Your reply should consist of one number: how many lines below contain "actor".

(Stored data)
+-------+
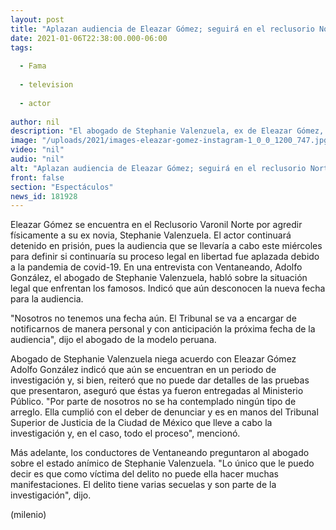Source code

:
 ```yaml
---
layout: post
title: "Aplazan audiencia de Eleazar Gómez; seguirá en el reclusorio Norte"
date: 2021-01-06T22:38:00.000-06:00
tags:
  
  - Fama
  
  - television
  
  - actor
  
author: nil
description: "El abogado de Stephanie Valenzuela, ex de Eleazar Gómez, habló sobre la situación legal que enfrentan los famosos. "
image: "/uploads/2021/images-eleazar-gomez-instagram-1_0_0_1200_747.jpg"
video: "nil"
audio: "nil"
alt: "Aplazan audiencia de Eleazar Gómez; seguirá en el reclusorio Norte"
front: false
section: "Espectáculos"
news_id: 181928
---
```


Eleazar Gómez se encuentra en el Reclusorio Varonil Norte por agredir físicamente a su ex novia, Stephanie Valenzuela. El actor continuará detenido en prisión, pues la audiencia que se llevaría a cabo este miércoles para definir si continuaría su proceso legal en libertad fue aplazada debido a la pandemia de covid-19.  En una entrevista con Ventaneando, Adolfo González, el abogado de Stephanie Valenzuela, habló sobre la situación legal que enfrentan los famosos. Indicó que aún desconocen la nueva fecha para la audiencia. 

"Nosotros no tenemos una fecha aún. El Tribunal se va a encargar de notificarnos de manera personal y con anticipación la próxima fecha de la audiencia", dijo el abogado de la modelo peruana. 

Abogado de Stephanie Valenzuela niega acuerdo con Eleazar Gómez Adolfo González indicó que aún se encuentran en un periodo de investigación y, si bien, reiteró que no puede dar detalles de las pruebas que presentaron, aseguró que éstas ya fueron entregadas al Ministerio Público.   "Por parte de nosotros no se ha contemplado ningún tipo de arreglo. Ella cumplió con el deber de denunciar y es en manos del Tribunal Superior de Justicia de la Ciudad de México que lleve a cabo la investigación y, en el caso, todo el proceso", mencionó.  

Más adelante, los conductores de Ventaneando preguntaron al abogado sobre el estado anímico de Stephanie Valenzuela.  "Lo único que le puedo decir es que como víctima del delito no puede ella hacer muchas manifestaciones. El delito tiene varias secuelas y son parte de la investigación", dijo.  

(milenio)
+-------+
**TASK SOLUTION**
2